Börsen-Zeitung: DSL-Poker, Kommentar von Heidi Rohde zu den Übernahmeversuchen am deutschen DSL-Markt
Frankfurt (ots)
Das Pokerspiel im deutschen DSL-Markt geht in die nächste Runde. Diesmal möchte Freenet als Objekt der Begierde sein Blatt neu austarieren, nachdem zuletzt die Mitspieler United Internet und Drillisch - mehr als Randfigur - eine Karte nach der anderen gezogen hatten. Offiziell noch gar nicht am Spieltisch Platz genommen, aber inoffiziell schon die Hand gehoben haben die großen Player Versatel, Telefónica und Arcor. Im heiß umkämpften deutschen Breitbandgeschäft wird um große Summen gespielt, und jeder möchte mit geringem Einsatz gewinnen. Am Ende sollen die Assets neu sortiert und der Markt konsolidiert sein.

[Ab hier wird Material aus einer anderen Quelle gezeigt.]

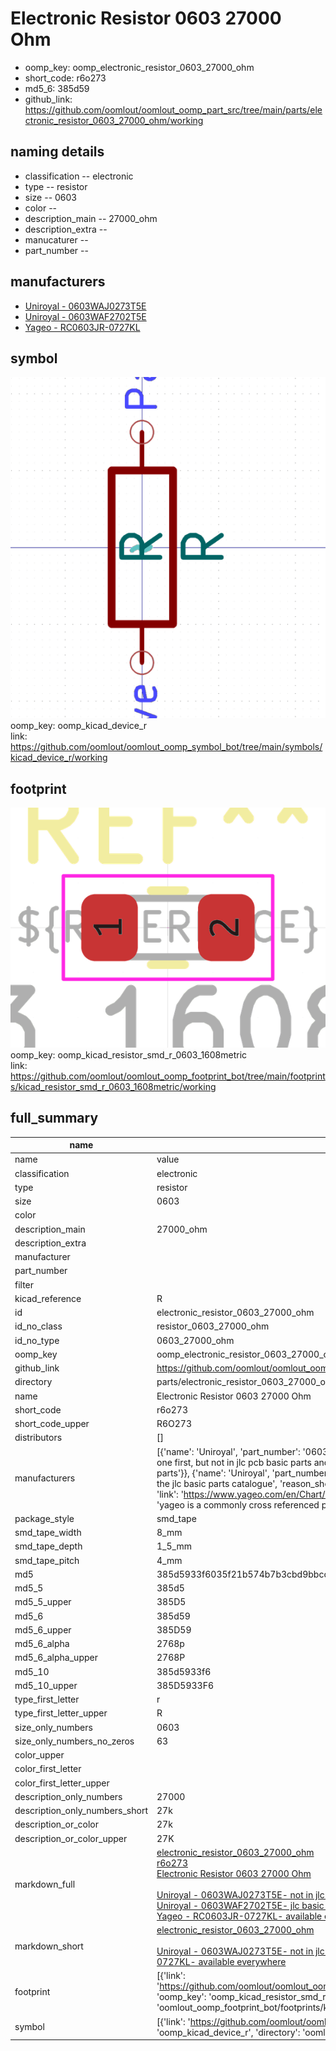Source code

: # Electronic Resistor 0603 27000 Ohm

  
* oomp_key: oomp_electronic_resistor_0603_27000_ohm 
* short_code: r6o273
* md5_6: 385d59  
* github_link: https://github.com/oomlout/oomlout_oomp_part_src/tree/main/parts/electronic_resistor_0603_27000_ohm/working  
## naming details
* classification -- electronic
* type -- resistor
* size -- 0603
* color -- 
* description_main -- 27000_ohm
* description_extra -- 
* manucaturer -- 
* part_number -- 


## manufacturers
* [Uniroyal - 0603WAJ0273T5E]()  
* [Uniroyal - 0603WAF2702T5E]()  
* [Yageo - RC0603JR-0727KL](https://www.yageo.com/en/Chart/Download/pdf/RC0603JR-0727KL)  

## symbol

![](symbol/0/working/working_600.png)  
oomp_key: oomp_kicad_device_r  
link: https://github.com/oomlout/oomlout_oomp_symbol_bot/tree/main/symbols/kicad_device_r/working  

## footprint

![](footprint/0/working/working_600.png)  
oomp_key: oomp_kicad_resistor_smd_r_0603_1608metric  
link: https://github.com/oomlout/oomlout_oomp_footprint_bot/tree/main/footprints/kicad_resistor_smd_r_0603_1608metric/working  

## full_summary
| name | value | 
| --- | --- | 
| name | value | 
| classification | electronic | 
| type | resistor | 
| size | 0603 | 
| color |  | 
| description_main | 27000_ohm | 
| description_extra |  | 
| manufacturer |  | 
| part_number |  | 
| filter |  | 
| kicad_reference | R | 
| id | electronic_resistor_0603_27000_ohm | 
| id_no_class | resistor_0603_27000_ohm | 
| id_no_type | 0603_27000_ohm | 
| oomp_key | oomp_electronic_resistor_0603_27000_ohm | 
| github_link | https://github.com/oomlout/oomlout_oomp_part_src/tree/main/parts/electronic_resistor_0603_27000_ohm/working | 
| directory | parts/electronic_resistor_0603_27000_ohm | 
| name | Electronic Resistor 0603 27000 Ohm | 
| short_code | r6o273 | 
| short_code_upper | R6O273 | 
| distributors | [] | 
| manufacturers | [{'name': 'Uniroyal', 'part_number': '0603WAJ0273T5E', 'link': '', 'id': 'manufacturer_uniroyal', 'note': {'reason': 'did this one first, but not in jlc pcb basic parts and 1 percent are and they are the same price', 'reason_short': 'not in jlc basic parts'}}, {'name': 'Uniroyal', 'part_number': '0603WAF2702T5E', 'link': '', 'id': 'manufacturer_uniroyal', 'note': {'reason': 'in the jlc basic parts catalogue', 'reason_short': 'jlc basic part'}}, {'name': 'Yageo', 'part_number': 'RC0603JR-0727KL', 'link': 'https://www.yageo.com/en/Chart/Download/pdf/RC0603JR-0727KL', 'id': 'manufacturer_yageo', 'note': {'reason': 'yageo is a commonly cross referenced part number', 'reason_short': 'available everywhere'}}] | 
| package_style | smd_tape | 
| smd_tape_width | 8_mm | 
| smd_tape_depth | 1_5_mm | 
| smd_tape_pitch | 4_mm | 
| md5 | 385d5933f6035f21b574b7b3cbd9bbcd | 
| md5_5 | 385d5 | 
| md5_5_upper | 385D5 | 
| md5_6 | 385d59 | 
| md5_6_upper | 385D59 | 
| md5_6_alpha | 2768p | 
| md5_6_alpha_upper | 2768P | 
| md5_10 | 385d5933f6 | 
| md5_10_upper | 385D5933F6 | 
| type_first_letter | r | 
| type_first_letter_upper | R | 
| size_only_numbers | 0603 | 
| size_only_numbers_no_zeros | 63 | 
| color_upper |  | 
| color_first_letter |  | 
| color_first_letter_upper |  | 
| description_only_numbers | 27000 | 
| description_only_numbers_short | 27k | 
| description_or_color | 27k | 
| description_or_color_upper | 27K | 
| markdown_full | [electronic_resistor_0603_27000_ohm](https://github.com/oomlout/oomlout_oomp_part_src/tree/main/parts/electronic_resistor_0603_27000_ohm/working)<br>[r6o273](https://github.com/oomlout/oomlout_oomp_part_src/tree/main/parts/electronic_resistor_0603_27000_ohm/working)<br>[Electronic Resistor 0603 27000 Ohm](https://github.com/oomlout/oomlout_oomp_part_src/tree/main/parts/electronic_resistor_0603_27000_ohm/working)<br><br>[Uniroyal - 0603WAJ0273T5E- not in jlc basic parts]() [(L)  ](https://www.lcsc.com/search?q=0603WAJ0273T5E)[(D)  ](https://www.digikey.com/en/products?keywords=0603WAJ0273T5E)[(M)  ](https://www.mouser.com/Search/Refine?Keyword=0603WAJ0273T5E)[(N)  ](https://www.newark.com/search?st=0603WAJ0273T5E)[(SZ)  ](https://so.szlcsc.com/global.html?k=0603WAJ0273T5E)<br>[Uniroyal - 0603WAF2702T5E- jlc basic part]() [(L)  ](https://www.lcsc.com/search?q=0603WAF2702T5E)[(D)  ](https://www.digikey.com/en/products?keywords=0603WAF2702T5E)[(M)  ](https://www.mouser.com/Search/Refine?Keyword=0603WAF2702T5E)[(N)  ](https://www.newark.com/search?st=0603WAF2702T5E)[(SZ)  ](https://so.szlcsc.com/global.html?k=0603WAF2702T5E)<br>[Yageo - RC0603JR-0727KL- available everywhere](https://www.yageo.com/en/Chart/Download/pdf/RC0603JR-0727KL) [(L)  ](https://www.lcsc.com/search?q=RC0603JR-0727KL)[(D)  ](https://www.digikey.com/en/products?keywords=RC0603JR-0727KL)[(M)  ](https://www.mouser.com/Search/Refine?Keyword=RC0603JR-0727KL)[(N)  ](https://www.newark.com/search?st=RC0603JR-0727KL)[(SZ)  ](https://so.szlcsc.com/global.html?k=RC0603JR-0727KL)<br> | 
| markdown_short | [electronic_resistor_0603_27000_ohm](https://github.com/oomlout/oomlout_oomp_part_src/tree/main/parts/electronic_resistor_0603_27000_ohm/working)<br><br>[Uniroyal - 0603WAJ0273T5E- not in jlc basic parts]()[Uniroyal - 0603WAF2702T5E- jlc basic part]()[Yageo - RC0603JR-0727KL- available everywhere](https://www.yageo.com/en/Chart/Download/pdf/RC0603JR-0727KL) | 
| footprint | [{'link': 'https://github.com/oomlout/oomlout_oomp_footprint_bot/tree/main/foootprntss/kicad_resistor_smd_r_0603_1608metric', 'oomp_key': 'oomp_kicad_resistor_smd_r_0603_1608metric', 'directory': 'oomlout_oomp_footprint_bot/footprints/kicad_resistor_smd_r_0603_1608metric//working/working.kicad_mod'}] | 
| symbol | [{'link': 'https://github.com/oomlout/oomlout_oomp_symbol_bot/tree/main/symbols/kicad_device_r', 'oomp_key': 'oomp_kicad_device_r', 'directory': 'oomlout_oomp_symbol_bot/symbols/kicad_device_r//working/working.kicad_sym'}] |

Dieses Ziel bleibt, und somit darf der Freenet-Verkaufsprozess allenfalls als aufgeschoben, aber nicht aufgehoben gelten. Die Einrichtung einer Holding bedeutet kaum etwas anderes, als dass die einzelnen Assets fein säuberlich getrennt ins Schaufenster gestellt werden, in der Hoffnung, dass sich doch noch bald jemand findet, der bereit ist, die Preisvorstellungen der Aktionäre zu akzeptieren. Schließlich tummelt sich unter den Anteilseignern eine Reihe von Finanzinvestoren, die gern auf Kosten des einzigen strategischen Investors United Internet Kasse machen wollen. Der gibt sich unbeeindruckt in der Gewissheit, dass er 20% kontrolliert und sich im DSL-Markt derzeit niemand mit "strategischen Preisgeboten" aus der Deckung wagen wird.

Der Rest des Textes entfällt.